▸ What you should do: Please list all lines of the material below in which the string "cheese" occurs.

▸ Listed entries:
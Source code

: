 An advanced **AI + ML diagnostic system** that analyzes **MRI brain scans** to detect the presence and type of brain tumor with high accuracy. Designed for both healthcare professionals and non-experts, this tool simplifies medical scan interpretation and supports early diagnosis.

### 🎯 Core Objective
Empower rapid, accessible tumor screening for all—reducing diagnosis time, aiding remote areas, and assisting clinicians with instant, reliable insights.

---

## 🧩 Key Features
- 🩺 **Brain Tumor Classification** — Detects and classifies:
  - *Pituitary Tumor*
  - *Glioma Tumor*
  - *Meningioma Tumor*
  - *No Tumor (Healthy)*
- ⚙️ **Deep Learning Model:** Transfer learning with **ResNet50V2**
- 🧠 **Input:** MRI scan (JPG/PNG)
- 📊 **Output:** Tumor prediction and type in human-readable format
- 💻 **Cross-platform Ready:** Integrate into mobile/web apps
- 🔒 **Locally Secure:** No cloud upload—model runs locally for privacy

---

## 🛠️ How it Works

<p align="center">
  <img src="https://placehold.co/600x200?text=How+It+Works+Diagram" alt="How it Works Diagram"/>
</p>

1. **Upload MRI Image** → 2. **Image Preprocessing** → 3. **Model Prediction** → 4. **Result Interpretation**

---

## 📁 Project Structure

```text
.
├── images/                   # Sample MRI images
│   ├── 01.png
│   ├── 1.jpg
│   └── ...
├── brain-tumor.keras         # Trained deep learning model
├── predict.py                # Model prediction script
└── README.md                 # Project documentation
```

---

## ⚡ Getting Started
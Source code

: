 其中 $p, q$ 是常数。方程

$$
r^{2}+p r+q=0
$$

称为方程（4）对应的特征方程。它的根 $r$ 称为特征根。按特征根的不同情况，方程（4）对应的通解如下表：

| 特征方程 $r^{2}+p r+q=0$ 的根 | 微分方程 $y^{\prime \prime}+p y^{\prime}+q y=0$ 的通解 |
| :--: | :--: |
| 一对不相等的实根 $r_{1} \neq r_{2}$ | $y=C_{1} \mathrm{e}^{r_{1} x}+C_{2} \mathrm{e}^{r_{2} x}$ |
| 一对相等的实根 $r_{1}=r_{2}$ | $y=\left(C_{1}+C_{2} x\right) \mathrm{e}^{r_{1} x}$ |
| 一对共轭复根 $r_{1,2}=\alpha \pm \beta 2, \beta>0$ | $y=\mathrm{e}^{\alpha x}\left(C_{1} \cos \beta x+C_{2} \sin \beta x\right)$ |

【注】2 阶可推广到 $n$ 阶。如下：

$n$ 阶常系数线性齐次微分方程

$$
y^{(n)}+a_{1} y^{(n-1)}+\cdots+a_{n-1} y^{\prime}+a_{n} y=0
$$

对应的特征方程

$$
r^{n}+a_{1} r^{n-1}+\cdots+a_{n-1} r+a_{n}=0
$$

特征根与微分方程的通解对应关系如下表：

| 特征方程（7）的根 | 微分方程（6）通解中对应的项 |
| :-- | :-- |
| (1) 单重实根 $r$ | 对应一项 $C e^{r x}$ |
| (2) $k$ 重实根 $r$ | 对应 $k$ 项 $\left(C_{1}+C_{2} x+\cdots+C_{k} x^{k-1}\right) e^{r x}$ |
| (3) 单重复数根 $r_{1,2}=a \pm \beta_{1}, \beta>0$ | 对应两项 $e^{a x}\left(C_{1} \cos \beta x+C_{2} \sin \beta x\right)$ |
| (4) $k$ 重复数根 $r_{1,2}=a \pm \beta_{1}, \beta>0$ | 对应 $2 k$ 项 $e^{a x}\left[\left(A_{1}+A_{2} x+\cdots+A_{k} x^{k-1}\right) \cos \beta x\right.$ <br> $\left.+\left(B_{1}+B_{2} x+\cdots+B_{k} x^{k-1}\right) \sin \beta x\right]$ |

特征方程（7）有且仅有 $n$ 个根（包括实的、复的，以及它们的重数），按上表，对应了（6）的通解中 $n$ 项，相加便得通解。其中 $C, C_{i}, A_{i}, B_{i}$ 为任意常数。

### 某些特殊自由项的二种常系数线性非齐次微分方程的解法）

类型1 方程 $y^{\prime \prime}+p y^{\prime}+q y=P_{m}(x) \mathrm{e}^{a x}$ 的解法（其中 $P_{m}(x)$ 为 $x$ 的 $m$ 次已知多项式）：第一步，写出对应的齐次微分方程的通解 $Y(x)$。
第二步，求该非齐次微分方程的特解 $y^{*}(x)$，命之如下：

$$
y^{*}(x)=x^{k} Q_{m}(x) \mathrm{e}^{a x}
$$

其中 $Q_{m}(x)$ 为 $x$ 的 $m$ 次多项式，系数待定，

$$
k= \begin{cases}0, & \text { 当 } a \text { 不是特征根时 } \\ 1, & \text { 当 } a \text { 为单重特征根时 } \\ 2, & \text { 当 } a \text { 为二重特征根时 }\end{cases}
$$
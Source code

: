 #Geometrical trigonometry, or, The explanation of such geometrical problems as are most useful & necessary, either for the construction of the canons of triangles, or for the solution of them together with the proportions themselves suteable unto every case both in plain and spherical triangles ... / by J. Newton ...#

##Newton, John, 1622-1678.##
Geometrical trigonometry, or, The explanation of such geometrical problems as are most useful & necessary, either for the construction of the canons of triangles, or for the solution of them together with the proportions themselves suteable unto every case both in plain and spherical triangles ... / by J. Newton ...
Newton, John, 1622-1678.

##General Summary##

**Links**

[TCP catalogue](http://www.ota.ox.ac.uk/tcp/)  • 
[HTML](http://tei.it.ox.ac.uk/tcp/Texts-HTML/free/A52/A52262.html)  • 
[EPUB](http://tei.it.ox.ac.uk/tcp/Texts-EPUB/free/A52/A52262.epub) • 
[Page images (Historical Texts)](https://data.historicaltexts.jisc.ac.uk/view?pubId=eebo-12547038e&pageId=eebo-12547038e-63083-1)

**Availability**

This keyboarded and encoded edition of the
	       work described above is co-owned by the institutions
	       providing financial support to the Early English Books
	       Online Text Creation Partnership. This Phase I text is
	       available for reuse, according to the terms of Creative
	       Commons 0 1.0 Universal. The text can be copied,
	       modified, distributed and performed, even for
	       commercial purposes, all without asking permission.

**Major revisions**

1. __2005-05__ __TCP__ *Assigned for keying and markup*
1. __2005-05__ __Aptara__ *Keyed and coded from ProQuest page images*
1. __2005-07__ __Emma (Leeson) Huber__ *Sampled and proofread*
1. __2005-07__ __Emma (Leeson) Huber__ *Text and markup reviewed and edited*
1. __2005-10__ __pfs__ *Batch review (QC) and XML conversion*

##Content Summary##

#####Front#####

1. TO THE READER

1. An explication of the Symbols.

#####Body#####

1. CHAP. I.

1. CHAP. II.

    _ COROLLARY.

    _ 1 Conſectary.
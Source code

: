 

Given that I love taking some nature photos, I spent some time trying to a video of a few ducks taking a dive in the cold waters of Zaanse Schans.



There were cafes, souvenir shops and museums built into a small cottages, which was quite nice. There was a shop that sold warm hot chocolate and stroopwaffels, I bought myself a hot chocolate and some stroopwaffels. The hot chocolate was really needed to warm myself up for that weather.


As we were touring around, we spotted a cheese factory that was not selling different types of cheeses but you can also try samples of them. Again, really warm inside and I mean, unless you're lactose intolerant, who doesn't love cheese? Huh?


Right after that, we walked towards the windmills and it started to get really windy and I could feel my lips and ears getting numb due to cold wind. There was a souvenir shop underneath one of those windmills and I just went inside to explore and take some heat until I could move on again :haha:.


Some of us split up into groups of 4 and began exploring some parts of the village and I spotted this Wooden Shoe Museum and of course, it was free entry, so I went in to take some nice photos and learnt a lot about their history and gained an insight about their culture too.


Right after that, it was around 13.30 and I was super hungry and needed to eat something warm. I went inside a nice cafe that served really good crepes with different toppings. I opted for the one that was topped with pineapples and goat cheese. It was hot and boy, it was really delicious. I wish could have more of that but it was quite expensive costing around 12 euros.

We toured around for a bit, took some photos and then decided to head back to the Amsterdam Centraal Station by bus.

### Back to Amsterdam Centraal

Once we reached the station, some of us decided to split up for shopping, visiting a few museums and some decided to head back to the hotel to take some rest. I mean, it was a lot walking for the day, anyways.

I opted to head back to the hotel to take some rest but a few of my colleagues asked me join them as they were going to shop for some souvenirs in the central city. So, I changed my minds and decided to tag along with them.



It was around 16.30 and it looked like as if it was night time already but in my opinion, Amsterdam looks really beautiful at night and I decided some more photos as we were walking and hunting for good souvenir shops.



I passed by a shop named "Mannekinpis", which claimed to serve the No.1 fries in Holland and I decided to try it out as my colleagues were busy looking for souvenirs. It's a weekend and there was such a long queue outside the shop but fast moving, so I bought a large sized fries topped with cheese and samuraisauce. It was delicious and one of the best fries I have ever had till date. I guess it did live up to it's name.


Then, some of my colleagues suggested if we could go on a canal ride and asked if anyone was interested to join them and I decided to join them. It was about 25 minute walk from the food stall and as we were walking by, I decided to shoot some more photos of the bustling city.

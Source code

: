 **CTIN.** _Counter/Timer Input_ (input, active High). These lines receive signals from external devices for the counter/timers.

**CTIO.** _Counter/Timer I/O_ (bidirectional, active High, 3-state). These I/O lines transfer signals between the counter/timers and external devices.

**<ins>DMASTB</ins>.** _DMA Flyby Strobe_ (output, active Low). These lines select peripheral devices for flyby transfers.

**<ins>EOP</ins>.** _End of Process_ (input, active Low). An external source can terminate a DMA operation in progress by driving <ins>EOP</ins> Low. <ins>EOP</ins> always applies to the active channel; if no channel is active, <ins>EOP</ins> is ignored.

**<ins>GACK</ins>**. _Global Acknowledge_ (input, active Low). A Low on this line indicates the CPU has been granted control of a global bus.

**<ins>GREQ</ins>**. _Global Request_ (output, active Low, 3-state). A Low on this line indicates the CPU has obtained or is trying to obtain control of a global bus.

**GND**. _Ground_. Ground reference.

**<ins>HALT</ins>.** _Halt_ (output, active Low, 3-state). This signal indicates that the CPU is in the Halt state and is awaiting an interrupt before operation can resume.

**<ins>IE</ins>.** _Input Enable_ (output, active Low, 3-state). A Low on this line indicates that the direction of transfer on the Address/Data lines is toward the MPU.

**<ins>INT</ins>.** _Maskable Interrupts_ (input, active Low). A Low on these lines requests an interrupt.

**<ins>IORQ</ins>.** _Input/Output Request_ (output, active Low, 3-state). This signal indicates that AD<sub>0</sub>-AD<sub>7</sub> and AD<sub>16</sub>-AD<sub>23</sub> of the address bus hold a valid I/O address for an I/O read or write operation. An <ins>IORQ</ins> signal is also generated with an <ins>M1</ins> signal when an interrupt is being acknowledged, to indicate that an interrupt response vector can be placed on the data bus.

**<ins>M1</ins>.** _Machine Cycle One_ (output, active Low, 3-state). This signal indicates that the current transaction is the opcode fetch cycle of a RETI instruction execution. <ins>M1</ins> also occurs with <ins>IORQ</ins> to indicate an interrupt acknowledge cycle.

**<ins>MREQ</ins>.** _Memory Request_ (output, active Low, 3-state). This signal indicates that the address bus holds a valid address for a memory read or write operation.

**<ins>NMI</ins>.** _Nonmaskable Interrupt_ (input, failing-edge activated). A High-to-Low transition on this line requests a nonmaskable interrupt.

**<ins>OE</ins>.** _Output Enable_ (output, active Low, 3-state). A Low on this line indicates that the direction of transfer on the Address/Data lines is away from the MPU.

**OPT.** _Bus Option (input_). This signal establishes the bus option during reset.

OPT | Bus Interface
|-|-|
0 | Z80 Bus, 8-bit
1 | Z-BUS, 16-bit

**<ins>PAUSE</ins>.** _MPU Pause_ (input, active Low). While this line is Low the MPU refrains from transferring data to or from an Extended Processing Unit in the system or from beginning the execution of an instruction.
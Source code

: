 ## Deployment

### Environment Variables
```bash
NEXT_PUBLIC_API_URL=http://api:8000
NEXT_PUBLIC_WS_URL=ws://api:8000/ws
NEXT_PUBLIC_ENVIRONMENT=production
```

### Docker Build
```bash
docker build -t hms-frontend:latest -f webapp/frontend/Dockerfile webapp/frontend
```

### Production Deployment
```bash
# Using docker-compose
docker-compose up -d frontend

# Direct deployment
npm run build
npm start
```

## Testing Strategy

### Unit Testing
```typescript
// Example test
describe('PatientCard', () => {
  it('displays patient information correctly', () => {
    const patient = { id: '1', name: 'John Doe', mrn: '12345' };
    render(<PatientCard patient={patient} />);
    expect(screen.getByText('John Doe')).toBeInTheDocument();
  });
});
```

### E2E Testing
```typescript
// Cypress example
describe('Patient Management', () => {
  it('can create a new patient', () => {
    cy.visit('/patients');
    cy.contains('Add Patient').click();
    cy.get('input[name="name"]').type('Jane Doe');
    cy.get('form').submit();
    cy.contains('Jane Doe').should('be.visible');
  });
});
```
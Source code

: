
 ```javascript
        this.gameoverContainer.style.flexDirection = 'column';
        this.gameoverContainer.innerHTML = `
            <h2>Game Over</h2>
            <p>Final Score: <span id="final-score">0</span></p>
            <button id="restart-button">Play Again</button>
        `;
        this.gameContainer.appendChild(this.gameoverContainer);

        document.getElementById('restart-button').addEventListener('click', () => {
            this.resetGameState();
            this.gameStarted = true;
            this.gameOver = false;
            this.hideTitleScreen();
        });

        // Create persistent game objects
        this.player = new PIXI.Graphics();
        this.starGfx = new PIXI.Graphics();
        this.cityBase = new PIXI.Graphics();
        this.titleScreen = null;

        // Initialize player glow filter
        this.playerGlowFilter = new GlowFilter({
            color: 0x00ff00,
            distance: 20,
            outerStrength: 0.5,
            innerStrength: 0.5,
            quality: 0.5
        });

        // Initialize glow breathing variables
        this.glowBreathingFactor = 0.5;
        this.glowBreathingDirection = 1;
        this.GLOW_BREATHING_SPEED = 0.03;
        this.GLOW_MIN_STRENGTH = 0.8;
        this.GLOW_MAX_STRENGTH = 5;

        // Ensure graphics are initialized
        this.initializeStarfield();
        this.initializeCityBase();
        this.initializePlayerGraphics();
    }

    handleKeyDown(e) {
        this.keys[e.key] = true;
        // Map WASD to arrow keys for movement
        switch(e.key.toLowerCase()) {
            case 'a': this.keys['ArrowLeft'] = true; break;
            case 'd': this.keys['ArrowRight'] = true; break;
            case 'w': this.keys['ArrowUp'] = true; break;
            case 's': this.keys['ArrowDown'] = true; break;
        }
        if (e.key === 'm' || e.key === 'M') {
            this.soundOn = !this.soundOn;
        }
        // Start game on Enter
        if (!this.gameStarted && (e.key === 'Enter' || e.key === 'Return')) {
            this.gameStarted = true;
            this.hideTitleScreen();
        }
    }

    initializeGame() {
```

▸ Solution for this problem:
As we were touring around, we spotted a cheese factory that was not selling different types of cheeses but you can also try samples of them. Again, really warm inside and I mean, unless you're lactose intolerant, who doesn't love cheese? Huh?
Right after that, it was around 13.30 and I was super hungry and needed to eat something warm. I went inside a nice cafe that served really good crepes with different toppings. I opted for the one that was topped with pineapples and goat cheese. It was hot and boy, it was really delicious. I wish could have more of that but it was quite expensive costing around 12 euros.
I passed by a shop named "Mannekinpis", which claimed to serve the No.1 fries in Holland and I decided to try it out as my colleagues were busy looking for souvenirs. It's a weekend and there was such a long queue outside the shop but fast moving, so I bought a large sized fries topped with cheese and samuraisauce. It was delicious and one of the best fries I have ever had till date. I guess it did live up to it's name.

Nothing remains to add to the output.